Independent management of all aspects of the user on the desktop environment

User virtualization refers to the independent management of all aspects of the user on the desktop environment. User virtualization decouples a user's profile, settings and data from the operating system and stores this information into a centralized data share either in the data center or cloud. User virtualization solutions provide consistent and seamless working environments across a range of application delivery mechanisms. Although user virtualization is most closely associated with desktop virtualization, this technology can also be used to manage user profiles on physical desktops. As the range of currently used operating systems expands, and the use of multiple devices by workers to perform their jobs escalates, user virtualization can support the creation of a "follow-me" identity that will allow access to a workspace without being tied into only a single device or a single location.

== User virtualization for virtual desktops ==
For virtualized desktop environments, user virtualization represents a fundamental change in how the corporate desktop is constructed, delivered and managed. The user’s personality is decoupled from the operating system and applications, managed independently and applied to a desktop as needed without scripting, group policies or use of user profiles – regardless of how the desktop is being delivered (physical, virtual, cloud, etc.).
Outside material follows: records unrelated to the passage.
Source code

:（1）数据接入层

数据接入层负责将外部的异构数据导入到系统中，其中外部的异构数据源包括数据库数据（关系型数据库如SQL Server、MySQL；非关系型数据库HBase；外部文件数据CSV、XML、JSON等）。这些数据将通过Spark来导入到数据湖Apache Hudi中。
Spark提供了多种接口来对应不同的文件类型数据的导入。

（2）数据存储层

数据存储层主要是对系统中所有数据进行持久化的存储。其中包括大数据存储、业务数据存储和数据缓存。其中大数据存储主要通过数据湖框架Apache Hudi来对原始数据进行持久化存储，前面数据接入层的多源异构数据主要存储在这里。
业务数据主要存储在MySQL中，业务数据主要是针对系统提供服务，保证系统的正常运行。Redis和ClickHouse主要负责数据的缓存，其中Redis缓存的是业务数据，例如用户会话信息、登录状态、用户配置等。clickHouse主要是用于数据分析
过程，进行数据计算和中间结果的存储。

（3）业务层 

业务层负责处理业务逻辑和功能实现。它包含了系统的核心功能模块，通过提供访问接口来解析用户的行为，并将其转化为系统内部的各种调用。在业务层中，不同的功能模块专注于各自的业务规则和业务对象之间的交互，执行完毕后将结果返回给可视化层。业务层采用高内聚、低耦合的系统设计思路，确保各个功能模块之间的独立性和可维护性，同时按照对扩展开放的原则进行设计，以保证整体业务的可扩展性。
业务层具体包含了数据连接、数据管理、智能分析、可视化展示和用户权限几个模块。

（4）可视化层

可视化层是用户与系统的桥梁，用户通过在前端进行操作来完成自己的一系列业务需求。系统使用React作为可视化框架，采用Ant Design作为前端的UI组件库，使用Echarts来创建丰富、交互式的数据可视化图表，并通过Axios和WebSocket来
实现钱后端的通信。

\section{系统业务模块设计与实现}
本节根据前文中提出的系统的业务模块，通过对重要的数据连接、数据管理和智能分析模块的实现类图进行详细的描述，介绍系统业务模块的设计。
==User virtualization for terminal servers ==
For server based computing environments, user virtualization enables IT to have more control over the shared environment, optimize infrastructure needs and ensure an optimal experience for their users. With application entitlement, unauthorized applications are blocked without the need for complex scripts or high-maintenance lists, providing protection from unknown executables and ensuring compliance with Microsoft licensing.

== User personality ==
User personality is a combination of corporate policy and user personalization. Policy is used to set up and maintain a user desktop session. Policy also ensures a user session remains compliant by controlling application access, locking down or removing operating system and application functions, as well as self-healing essential files, folders, processes, services and registry settings. Personalization constitutes any change a user makes to his or her desktop.

== User persona ==
User persona is another term used interchangeably with user personality or user personalization.